Exercise description: The entries below are to be repeated verbatim, in full.

The data:
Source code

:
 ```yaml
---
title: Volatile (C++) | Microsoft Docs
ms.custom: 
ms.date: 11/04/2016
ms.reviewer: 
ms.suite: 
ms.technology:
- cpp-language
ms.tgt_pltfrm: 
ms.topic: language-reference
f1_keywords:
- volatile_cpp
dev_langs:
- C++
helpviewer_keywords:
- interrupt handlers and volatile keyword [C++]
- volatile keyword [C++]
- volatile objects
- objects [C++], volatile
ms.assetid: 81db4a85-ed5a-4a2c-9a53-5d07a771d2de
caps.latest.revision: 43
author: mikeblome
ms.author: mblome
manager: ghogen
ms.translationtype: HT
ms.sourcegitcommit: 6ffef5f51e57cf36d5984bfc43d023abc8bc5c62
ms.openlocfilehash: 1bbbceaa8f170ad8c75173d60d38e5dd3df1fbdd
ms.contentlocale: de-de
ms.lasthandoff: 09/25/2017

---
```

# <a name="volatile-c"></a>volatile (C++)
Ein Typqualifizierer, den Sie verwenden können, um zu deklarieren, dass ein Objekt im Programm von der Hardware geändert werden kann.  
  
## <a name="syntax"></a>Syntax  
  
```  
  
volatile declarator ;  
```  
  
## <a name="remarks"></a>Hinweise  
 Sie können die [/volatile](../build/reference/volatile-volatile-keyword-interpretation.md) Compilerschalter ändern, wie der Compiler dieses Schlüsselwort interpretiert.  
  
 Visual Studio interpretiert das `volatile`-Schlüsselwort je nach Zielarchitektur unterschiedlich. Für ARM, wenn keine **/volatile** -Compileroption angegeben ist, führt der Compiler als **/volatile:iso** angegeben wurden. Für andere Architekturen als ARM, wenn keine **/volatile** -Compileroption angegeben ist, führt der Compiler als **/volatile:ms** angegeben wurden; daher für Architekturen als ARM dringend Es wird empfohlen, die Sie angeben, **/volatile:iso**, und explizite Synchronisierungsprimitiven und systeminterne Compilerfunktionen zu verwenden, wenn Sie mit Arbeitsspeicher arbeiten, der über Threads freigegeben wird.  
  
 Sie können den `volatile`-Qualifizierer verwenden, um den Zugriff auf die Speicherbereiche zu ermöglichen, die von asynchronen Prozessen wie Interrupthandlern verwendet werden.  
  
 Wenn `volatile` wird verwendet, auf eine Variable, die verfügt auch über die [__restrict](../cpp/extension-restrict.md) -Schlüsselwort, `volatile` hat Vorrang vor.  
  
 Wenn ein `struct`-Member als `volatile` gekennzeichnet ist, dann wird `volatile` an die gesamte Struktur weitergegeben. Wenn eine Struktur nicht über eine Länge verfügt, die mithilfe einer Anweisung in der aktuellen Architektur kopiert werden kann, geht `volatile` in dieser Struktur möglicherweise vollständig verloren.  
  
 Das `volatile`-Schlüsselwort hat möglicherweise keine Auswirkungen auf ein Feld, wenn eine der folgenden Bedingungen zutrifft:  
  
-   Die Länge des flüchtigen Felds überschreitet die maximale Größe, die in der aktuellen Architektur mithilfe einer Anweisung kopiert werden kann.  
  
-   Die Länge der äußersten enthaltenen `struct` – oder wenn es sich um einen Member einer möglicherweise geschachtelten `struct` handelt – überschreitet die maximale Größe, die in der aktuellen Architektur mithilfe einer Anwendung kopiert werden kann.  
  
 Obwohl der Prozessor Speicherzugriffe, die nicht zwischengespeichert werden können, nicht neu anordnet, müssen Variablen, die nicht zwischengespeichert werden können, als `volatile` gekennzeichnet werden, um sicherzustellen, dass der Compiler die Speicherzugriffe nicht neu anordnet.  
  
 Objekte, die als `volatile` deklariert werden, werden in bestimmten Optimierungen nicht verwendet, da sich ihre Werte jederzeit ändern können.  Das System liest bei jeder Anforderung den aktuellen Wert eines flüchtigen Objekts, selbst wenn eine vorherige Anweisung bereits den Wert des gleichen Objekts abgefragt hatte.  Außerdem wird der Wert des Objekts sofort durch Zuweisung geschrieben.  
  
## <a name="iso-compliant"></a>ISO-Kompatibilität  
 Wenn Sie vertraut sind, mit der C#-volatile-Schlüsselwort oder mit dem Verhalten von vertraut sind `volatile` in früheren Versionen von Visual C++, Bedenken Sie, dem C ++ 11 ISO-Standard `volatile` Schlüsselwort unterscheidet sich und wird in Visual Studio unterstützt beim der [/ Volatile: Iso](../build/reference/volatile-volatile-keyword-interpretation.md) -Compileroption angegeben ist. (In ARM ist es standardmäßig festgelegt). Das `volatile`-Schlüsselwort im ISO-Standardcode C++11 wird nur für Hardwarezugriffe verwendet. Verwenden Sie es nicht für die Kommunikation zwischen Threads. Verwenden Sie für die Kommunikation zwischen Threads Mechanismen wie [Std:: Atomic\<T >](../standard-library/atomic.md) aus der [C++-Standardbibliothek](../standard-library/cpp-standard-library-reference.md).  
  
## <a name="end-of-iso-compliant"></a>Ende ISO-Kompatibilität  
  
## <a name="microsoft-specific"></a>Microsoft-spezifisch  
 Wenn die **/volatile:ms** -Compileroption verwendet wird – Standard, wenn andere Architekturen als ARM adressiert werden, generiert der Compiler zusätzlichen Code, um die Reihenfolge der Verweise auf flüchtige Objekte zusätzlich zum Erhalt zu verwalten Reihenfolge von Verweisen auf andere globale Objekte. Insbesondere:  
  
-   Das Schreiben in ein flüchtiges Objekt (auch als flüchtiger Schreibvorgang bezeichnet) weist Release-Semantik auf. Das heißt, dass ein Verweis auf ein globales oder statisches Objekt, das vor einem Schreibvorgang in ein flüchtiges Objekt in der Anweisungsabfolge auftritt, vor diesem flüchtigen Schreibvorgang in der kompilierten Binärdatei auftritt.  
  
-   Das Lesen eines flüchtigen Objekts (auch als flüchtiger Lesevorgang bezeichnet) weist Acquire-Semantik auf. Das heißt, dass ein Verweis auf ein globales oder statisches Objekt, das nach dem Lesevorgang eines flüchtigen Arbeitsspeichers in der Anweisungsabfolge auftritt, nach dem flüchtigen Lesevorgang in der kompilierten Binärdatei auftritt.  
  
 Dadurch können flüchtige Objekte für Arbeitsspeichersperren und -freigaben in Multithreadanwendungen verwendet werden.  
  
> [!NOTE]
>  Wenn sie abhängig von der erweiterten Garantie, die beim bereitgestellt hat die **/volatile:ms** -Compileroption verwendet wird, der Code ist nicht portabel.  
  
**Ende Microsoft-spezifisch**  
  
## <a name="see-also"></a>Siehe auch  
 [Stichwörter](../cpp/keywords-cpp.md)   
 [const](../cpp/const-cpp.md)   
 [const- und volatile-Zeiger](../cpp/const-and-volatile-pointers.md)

Answer below:
Source code

:
 ```yaml
---
title: Volatile (C++) | Microsoft Docs
ms.custom: 
ms.date: 11/04/2016
ms.reviewer: 
ms.suite: 
ms.technology:
- cpp-language
ms.tgt_pltfrm: 
ms.topic: language-reference
f1_keywords:
- volatile_cpp
dev_langs:
- C++
helpviewer_keywords:
- interrupt handlers and volatile keyword [C++]
- volatile keyword [C++]
- volatile objects
- objects [C++], volatile
ms.assetid: 81db4a85-ed5a-4a2c-9a53-5d07a771d2de
caps.latest.revision: 43
author: mikeblome
ms.author: mblome
manager: ghogen
ms.translationtype: HT
ms.sourcegitcommit: 6ffef5f51e57cf36d5984bfc43d023abc8bc5c62
ms.openlocfilehash: 1bbbceaa8f170ad8c75173d60d38e5dd3df1fbdd
ms.contentlocale: de-de
ms.lasthandoff: 09/25/2017

---
```

# <a name="volatile-c"></a>volatile (C++)
Ein Typqualifizierer, den Sie verwenden können, um zu deklarieren, dass ein Objekt im Programm von der Hardware geändert werden kann.  
  
## <a name="syntax"></a>Syntax  
  
```  
  
volatile declarator ;  
```  
  
## <a name="remarks"></a>Hinweise  
 Sie können die [/volatile](../build/reference/volatile-volatile-keyword-interpretation.md) Compilerschalter ändern, wie der Compiler dieses Schlüsselwort interpretiert.  
  
 Visual Studio interpretiert das `volatile`-Schlüsselwort je nach Zielarchitektur unterschiedlich. Für ARM, wenn keine **/volatile** -Compileroption angegeben ist, führt der Compiler als **/volatile:iso** angegeben wurden. Für andere Architekturen als ARM, wenn keine **/volatile** -Compileroption angegeben ist, führt der Compiler als **/volatile:ms** angegeben wurden; daher für Architekturen als ARM dringend Es wird empfohlen, die Sie angeben, **/volatile:iso**, und explizite Synchronisierungsprimitiven und systeminterne Compilerfunktionen zu verwenden, wenn Sie mit Arbeitsspeicher arbeiten, der über Threads freigegeben wird.  
  
 Sie können den `volatile`-Qualifizierer verwenden, um den Zugriff auf die Speicherbereiche zu ermöglichen, die von asynchronen Prozessen wie Interrupthandlern verwendet werden.  
  
 Wenn `volatile` wird verwendet, auf eine Variable, die verfügt auch über die [__restrict](../cpp/extension-restrict.md) -Schlüsselwort, `volatile` hat Vorrang vor.  
  
 Wenn ein `struct`-Member als `volatile` gekennzeichnet ist, dann wird `volatile` an die gesamte Struktur weitergegeben. Wenn eine Struktur nicht über eine Länge verfügt, die mithilfe einer Anweisung in der aktuellen Architektur kopiert werden kann, geht `volatile` in dieser Struktur möglicherweise vollständig verloren.  
  
 Das `volatile`-Schlüsselwort hat möglicherweise keine Auswirkungen auf ein Feld, wenn eine der folgenden Bedingungen zutrifft:  
  
-   Die Länge des flüchtigen Felds überschreitet die maximale Größe, die in der aktuellen Architektur mithilfe einer Anweisung kopiert werden kann.  
  
-   Die Länge der äußersten enthaltenen `struct` – oder wenn es sich um einen Member einer möglicherweise geschachtelten `struct` handelt – überschreitet die maximale Größe, die in der aktuellen Architektur mithilfe einer Anwendung kopiert werden kann.  
  
 Obwohl der Prozessor Speicherzugriffe, die nicht zwischengespeichert werden können, nicht neu anordnet, müssen Variablen, die nicht zwischengespeichert werden können, als `volatile` gekennzeichnet werden, um sicherzustellen, dass der Compiler die Speicherzugriffe nicht neu anordnet.  
  
 Objekte, die als `volatile` deklariert werden, werden in bestimmten Optimierungen nicht verwendet, da sich ihre Werte jederzeit ändern können.  Das System liest bei jeder Anforderung den aktuellen Wert eines flüchtigen Objekts, selbst wenn eine vorherige Anweisung bereits den Wert des gleichen Objekts abgefragt hatte.  Außerdem wird der Wert des Objekts sofort durch Zuweisung geschrieben.  
  
## <a name="iso-compliant"></a>ISO-Kompatibilität  
 Wenn Sie vertraut sind, mit der C#-volatile-Schlüsselwort oder mit dem Verhalten von vertraut sind `volatile` in früheren Versionen von Visual C++, Bedenken Sie, dem C ++ 11 ISO-Standard `volatile` Schlüsselwort unterscheidet sich und wird in Visual Studio unterstützt beim der [/ Volatile: Iso](../build/reference/volatile-volatile-keyword-interpretation.md) -Compileroption angegeben ist. (In ARM ist es standardmäßig festgelegt). Das `volatile`-Schlüsselwort im ISO-Standardcode C++11 wird nur für Hardwarezugriffe verwendet. Verwenden Sie es nicht für die Kommunikation zwischen Threads. Verwenden Sie für die Kommunikation zwischen Threads Mechanismen wie [Std:: Atomic\<T >](../standard-library/atomic.md) aus der [C++-Standardbibliothek](../standard-library/cpp-standard-library-reference.md).  
  
## <a name="end-of-iso-compliant"></a>Ende ISO-Kompatibilität  
  
## <a name="microsoft-specific"></a>Microsoft-spezifisch  
 Wenn die **/volatile:ms** -Compileroption verwendet wird – Standard, wenn andere Architekturen als ARM adressiert werden, generiert der Compiler zusätzlichen Code, um die Reihenfolge der Verweise auf flüchtige Objekte zusätzlich zum Erhalt zu verwalten Reihenfolge von Verweisen auf andere globale Objekte. Insbesondere:  
  
-   Das Schreiben in ein flüchtiges Objekt (auch als flüchtiger Schreibvorgang bezeichnet) weist Release-Semantik auf. Das heißt, dass ein Verweis auf ein globales oder statisches Objekt, das vor einem Schreibvorgang in ein flüchtiges Objekt in der Anweisungsabfolge auftritt, vor diesem flüchtigen Schreibvorgang in der kompilierten Binärdatei auftritt.  
  
-   Das Lesen eines flüchtigen Objekts (auch als flüchtiger Lesevorgang bezeichnet) weist Acquire-Semantik auf. Das heißt, dass ein Verweis auf ein globales oder statisches Objekt, das nach dem Lesevorgang eines flüchtigen Arbeitsspeichers in der Anweisungsabfolge auftritt, nach dem flüchtigen Lesevorgang in der kompilierten Binärdatei auftritt.  
  
 Dadurch können flüchtige Objekte für Arbeitsspeichersperren und -freigaben in Multithreadanwendungen verwendet werden.  
  
> [!NOTE]
>  Wenn sie abhängig von der erweiterten Garantie, die beim bereitgestellt hat die **/volatile:ms** -Compileroption verwendet wird, der Code ist nicht portabel.  
  
**Ende Microsoft-spezifisch**  
  
## <a name="see-also"></a>Siehe auch  
 [Stichwörter](../cpp/keywords-cpp.md)   
 [const](../cpp/const-cpp.md)   
 [const- und volatile-Zeiger](../cpp/const-and-volatile-pointers.md)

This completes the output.